Segment Open

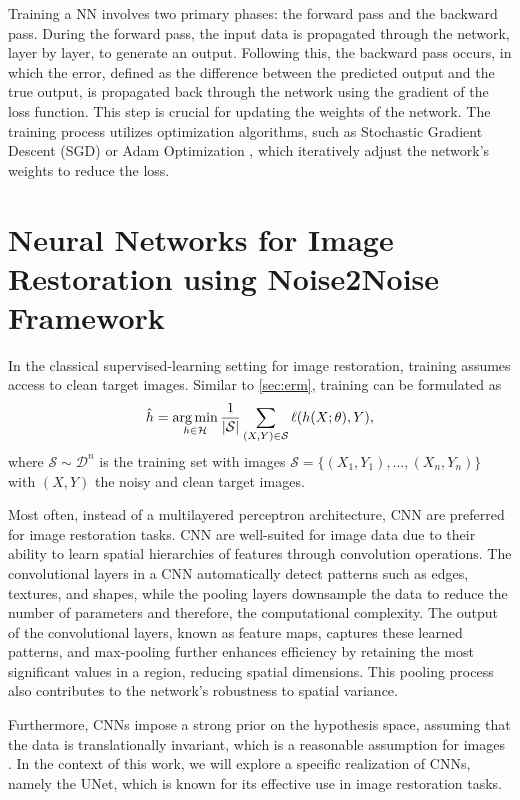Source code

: Training a \gls{NN} involves two primary phases: the forward pass and the backward pass. During the forward pass, the input data is propagated through the network, layer by layer, to generate an output. Following this, the backward pass occurs, in which the error, defined as the difference between the predicted output and the true output, is propagated back through the network using the gradient of the loss function. This step is crucial for updating the weights of the network.
The training process utilizes optimization algorithms, such as Stochastic Gradient Descent (SGD) \cite{sutskeverImportanceInitializationMomentum2013} or Adam Optimization \cite{kingmaAdamMethodStochastic2017}, which iteratively adjust the network's weights to reduce the loss.

\section{Neural Networks for Image Restoration using Noise2Noise Framework}
In the classical supervised-learning setting for image restoration, training assumes access to clean target images. Similar to \cref{sec:erm}, training can be formulated as
\begin{equation}
    \hat{h} = \operatorname*{arg\,min}_{h \in \mathcal{H}} \frac{1}{\lvert \mathcal{S} \rvert} \sum_{(X, Y) \in \mathcal{S}} \ell(h(X; \theta), Y),
\end{equation}
where $\mathcal{S} \sim \mathcal{D}^n$ is the training set with images $\mathcal{S} = \{(X_1, Y_1), \dots, (X_n, Y_n)\}$ with $(X, Y)$  the noisy and clean target images.

Most often, instead of a multilayered perceptron architecture, \gls{CNN} are preferred for image restoration tasks. \gls{CNN} are well-suited for image data due to their ability to learn spatial hierarchies of features through convolution operations. The convolutional layers in a \gls{CNN} automatically detect patterns such as edges, textures, and shapes, while the pooling layers downsample the data to reduce the number of parameters and therefore, the computational complexity. The output of the convolutional layers, known as feature maps, captures these learned patterns, and max-pooling further enhances efficiency by retaining the most significant values in a region, reducing spatial dimensions. This pooling process also contributes to the network’s robustness to spatial variance. 

Furthermore, \glspl{CNN} impose a strong prior on the hypothesis space, assuming that the data is translationally invariant, which is a reasonable assumption for images \cite{goodfellowDeepLearning2016}. In the context of this work, we will explore a specific realization of \glspl{CNN}, namely the UNet, which is known for its effective use in image restoration tasks.

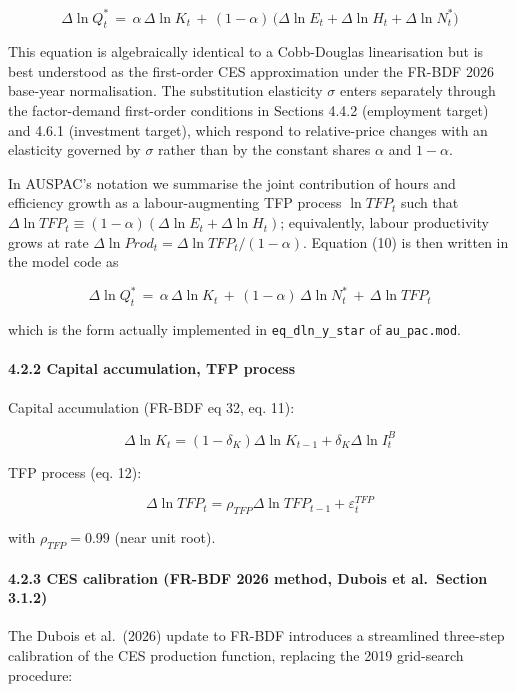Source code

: \documentclass[
]{article}
\begin{document}
\[\Delta \ln Q^*_t \,=\, \alpha\, \Delta \ln K_t \,+\, (1-\alpha)\,\bigl(\Delta \ln E_t + \Delta \ln H_t + \Delta \ln N^*_t\bigr) \tag{10}\]

This equation is algebraically identical to a Cobb-Douglas linearisation
but is best understood as the first-order CES approximation under the
FR-BDF 2026 base-year normalisation. The substitution elasticity
\(\sigma\) enters separately through the factor-demand first-order
conditions in Sections 4.4.2 (employment target) and 4.6.1 (investment
target), which respond to relative-price changes with an elasticity
governed by \(\sigma\) rather than by the constant shares \(\alpha\) and
\(1-\alpha\).

In AUSPAC's notation we summarise the joint contribution of hours and
efficiency growth as a labour-augmenting TFP process \(\ln TFP_t\) such
that
\(\Delta \ln TFP_t \equiv (1-\alpha)(\Delta \ln E_t + \Delta \ln H_t)\);
equivalently, labour productivity grows at rate
\(\Delta \ln Prod_t = \Delta \ln TFP_t / (1-\alpha)\). Equation (10) is
then written in the model code as

\[\Delta \ln Q^*_t \,=\, \alpha\, \Delta \ln K_t \,+\, (1-\alpha)\, \Delta \ln N^*_t \,+\, \Delta \ln TFP_t\]

which is the form actually implemented in \texttt{eq\_dln\_y\_star} of
\texttt{au\_pac.mod}.

\paragraph{4.2.2 Capital accumulation, TFP
process}\label{capital-accumulation-tfp-process}

Capital accumulation (FR-BDF eq 32, eq. 11):

\[\Delta \ln K_t = (1 - \delta_K) \Delta \ln K_{t-1} + \delta_K \Delta \ln I^B_t\]

TFP process (eq. 12):

\[\Delta \ln TFP_t = \rho_{TFP} \Delta \ln TFP_{t-1} + \varepsilon^{TFP}_t\]

with \(\rho_{TFP} = 0.99\) (near unit root).

\paragraph{4.2.3 CES calibration (FR-BDF 2026 method, Dubois et
al.~Section
3.1.2)}\label{ces-calibration-fr-bdf-2026-method-dubois-et-al.-section-3.1.2}

The Dubois et al.~(2026) update to FR-BDF introduces a streamlined
three-step calibration of the CES production function, replacing the
2019 grid-search procedure:
\end{document}
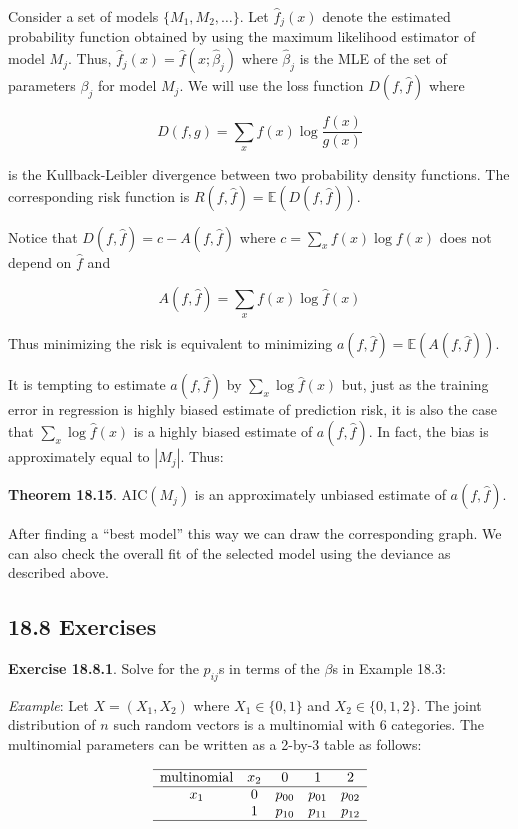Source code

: Consider a set of models \(\{ M_{1}, M_{2}, \dots \}\). Let \(\hat{f}_{j}(x)\) denote the estimated probability function obtained by using the maximum likelihood estimator of model \(M_{j}\). Thus, \(\hat{f}_{j}(x) = \hat{f}(x; \hat{\beta}_{j})\) where \(\hat{\beta}_{j}\) is the MLE of the set of parameters \(\beta_{j}\) for model \(M_{j}\). We will use the loss function \(D(f, \hat{f})\) where

\[ D(f, g) = \sum_x f(x) \log \frac{f(x)}{g(x)} \]

is the Kullback-Leibler divergence between two probability density functions. The corresponding risk function is \(R(f, \hat{f}) = \mathbb{E}(D(f, \hat{f}))\).

Notice that \(D(f, \hat{f}) = c - A(f, \hat{f})\) where \(c = \sum_x f(x) \log f(x)\) does not depend on \(\hat{f}\) and

\[ A(f, \hat{f}) = \sum_x f(x) \log \hat{f}(x) \]

Thus minimizing the risk is equivalent to minimizing \(a(f, \hat{f}) = \mathbb{E}(A(f, \hat{f}))\).

It is tempting to estimate \(a(f, \hat{f})\) by \(\sum_x \log \hat{f}(x)\) but, just as the training error in regression is highly biased estimate of prediction risk, it is also the case that \(\sum_x \log \hat{f}(x)\) is a highly biased estimate of \(a(f, \hat{f})\). In fact, the bias is approximately equal to \(|M_{j}|\). Thus:

\textbf{Theorem 18.15}. \(\text{AIC}(M_{j})\) is an approximately unbiased estimate of \(a(f, \hat{f})\).

After finding a ``best model'' this way we can draw the corresponding graph. We can also check the overall fit of the selected model using the deviance as described above.

\subsection*{18.8 Exercises}

\textbf{Exercise 18.8.1}. Solve for the \(p_{ij}\)s in terms of the \(\beta\)s in Example 18.3:

\emph{Example}: Let \(X = (X_{1}, X_{2})\) where \(X_{1} \in \{0, 1\}\) and \(X_{2} \in \{ 0, 1, 2 \}\). The joint distribution of \(n\) such random vectors is a multinomial with 6 categories. The multinomial parameters can be written as a 2-by-3 table as follows:

\[
\begin{array}{ccccc}
\hline
\text{multinomial} & x_{2} & 0 & 1 & 2 \\
\hline
x_{1} & 0 & p_{00} & p_{01} & p_{02} \\
    & 1 & p_{10} & p_{11} & p_{12} \\
\hline
\end{array}
\]

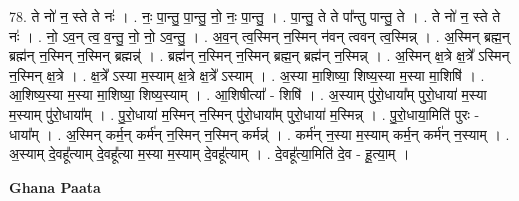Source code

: \documentclass[17pt]{extarticle}
\begin{document}
78. ते नो॑ न॒ स्ते ते नः॑ । . नः॒ पा॒न्तु॒ पा॒न्तु॒ नो॒ नः॒ पा॒न्तु॒ । . पा॒न्तु॒ ते ते पा᳚न्तु पान्तु॒ ते । . ते नो॑ न॒ स्ते ते नः॑ । . नो॒ ऽव॒न् त्व॒ व॒न्तु॒ नो॒ नो॒ ऽव॒न्तु॒ । . अ॒व॒न् त्व॒स्मिन् न॒स्मिन् न॑वन् त्ववन् त्व॒स्मिन्न् । . अ॒स्मिन् ब्रह्म॒न् ब्रह्म॑न् न॒स्मिन् न॒स्मिन् ब्रह्मन्न्॑ । . ब्रह्म॑न् न॒स्मिन् न॒स्मिन् ब्रह्म॒न् ब्रह्म॑न् न॒स्मिन्न् । . अ॒स्मिन् क्ष॒त्रे क्ष॒त्रे᳚ ऽस्मिन् न॒स्मिन् क्ष॒त्रे । . क्ष॒त्रे᳚ ऽस्या म॒स्याम् क्ष॒त्रे क्ष॒त्रे᳚ ऽस्याम् । . अ॒स्या मा॒शिष्या॒ शिष्य॒स्या म॒स्या मा॒शिषि॑ । . आ॒शिष्य॒स्या म॒स्या मा॒शिष्या॒ शिष्य॒स्याम् । . आ॒शिषीत्या᳚ - शिषि॑ । . अ॒स्याम् पु॑रो॒धाया᳚म् पुरो॒धाया॑ म॒स्या म॒स्याम् पु॑रो॒धाया᳚म् । . पु॒रो॒धाया॑ म॒स्मिन् न॒स्मिन् पु॑रो॒धाया᳚म् पुरो॒धाया॑ म॒स्मिन्न् । . पु॒रो॒धाया॒मिति॑ पुरः - धाया᳚म् । . अ॒स्मिन् कर्म॒न् कर्म॑न् न॒स्मिन् न॒स्मिन् कर्मन्न्॑ । . कर्म॑न् न॒स्या म॒स्याम् कर्म॒न् कर्म॑न् न॒स्याम् । . अ॒स्याम् दे॒वहू᳚त्याम् दे॒वहू᳚त्या म॒स्या म॒स्याम् दे॒वहू᳚त्याम् । . दे॒वहू᳚त्या॒मिति॑ दे॒व - हू॒त्या॒म् । \newline

\textbf{Ghana Paata } \newline
\end{document}
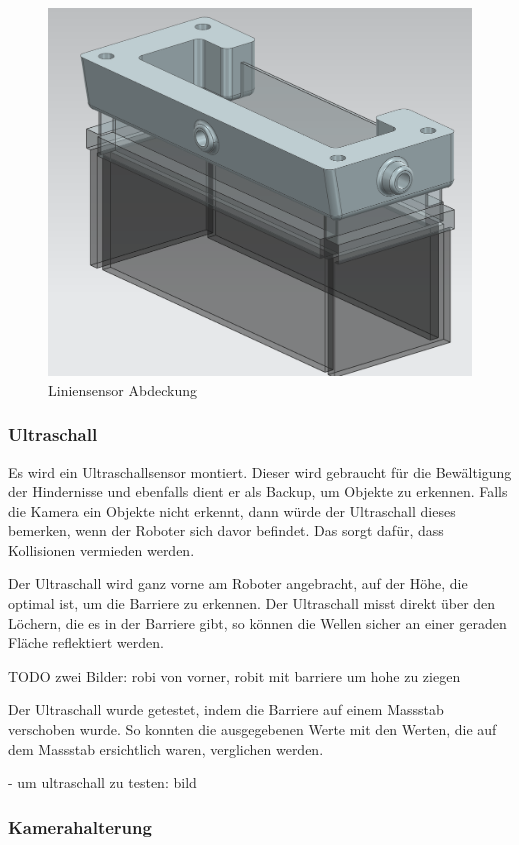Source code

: \begin{figure}
    \centering
    \includegraphics[width=0.75\linewidth]{assets//MT/Sensor Abdeckung.png}
    \caption{Liniensensor Abdeckung}
    \label{fig:Liniensensor Abdeckung}
\end{figure}
\newpage

\subsubsection{Ultraschall}

Es wird ein Ultraschallsensor montiert. Dieser wird gebraucht für die Bewältigung der Hindernisse und ebenfalls dient er als Backup, um Objekte zu erkennen. Falls die Kamera ein Objekte nicht erkennt, dann würde der Ultraschall dieses bemerken, wenn der Roboter sich davor befindet. Das sorgt dafür, dass Kollisionen vermieden werden.

Der Ultraschall wird ganz vorne am Roboter angebracht, auf der Höhe, die optimal ist, um die Barriere zu erkennen. Der Ultraschall misst direkt über den Löchern, die es in der Barriere gibt, so können die Wellen sicher an einer geraden Fläche reflektiert werden.

TODO zwei Bilder: robi von vorner, robit mit barriere um hohe zu ziegen

Der Ultraschall wurde getestet, indem die Barriere auf einem Massstab verschoben wurde. So konnten die ausgegebenen Werte mit den Werten, die auf dem Massstab ersichtlich waren, verglichen werden.

- um ultraschall zu testen: bild

\subsubsection{Kamerahalterung}
\label{Kamera Halter}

Segment Closed

## [Task]
Exact repetition is the task: every line from the start of the data to the line with "and clean target images.", inclusive, and none after it, pictures omitted.

## [Exercise output]
Source code

: Training a \gls{NN} involves two primary phases: the forward pass and the backward pass. During the forward pass, the input data is propagated through the network, layer by layer, to generate an output. Following this, the backward pass occurs, in which the error, defined as the difference between the predicted output and the true output, is propagated back through the network using the gradient of the loss function. This step is crucial for updating the weights of the network.
The training process utilizes optimization algorithms, such as Stochastic Gradient Descent (SGD) \cite{sutskeverImportanceInitializationMomentum2013} or Adam Optimization \cite{kingmaAdamMethodStochastic2017}, which iteratively adjust the network's weights to reduce the loss.

\section{Neural Networks for Image Restoration using Noise2Noise Framework}
In the classical supervised-learning setting for image restoration, training assumes access to clean target images. Similar to \cref{sec:erm}, training can be formulated as
\begin{equation}
    \hat{h} = \operatorname*{arg\,min}_{h \in \mathcal{H}} \frac{1}{\lvert \mathcal{S} \rvert} \sum_{(X, Y) \in \mathcal{S}} \ell(h(X; \theta), Y),
\end{equation}
where $\mathcal{S} \sim \mathcal{D}^n$ is the training set with images $\mathcal{S} = \{(X_1, Y_1), \dots, (X_n, Y_n)\}$ with $(X, Y)$  the noisy and clean target images.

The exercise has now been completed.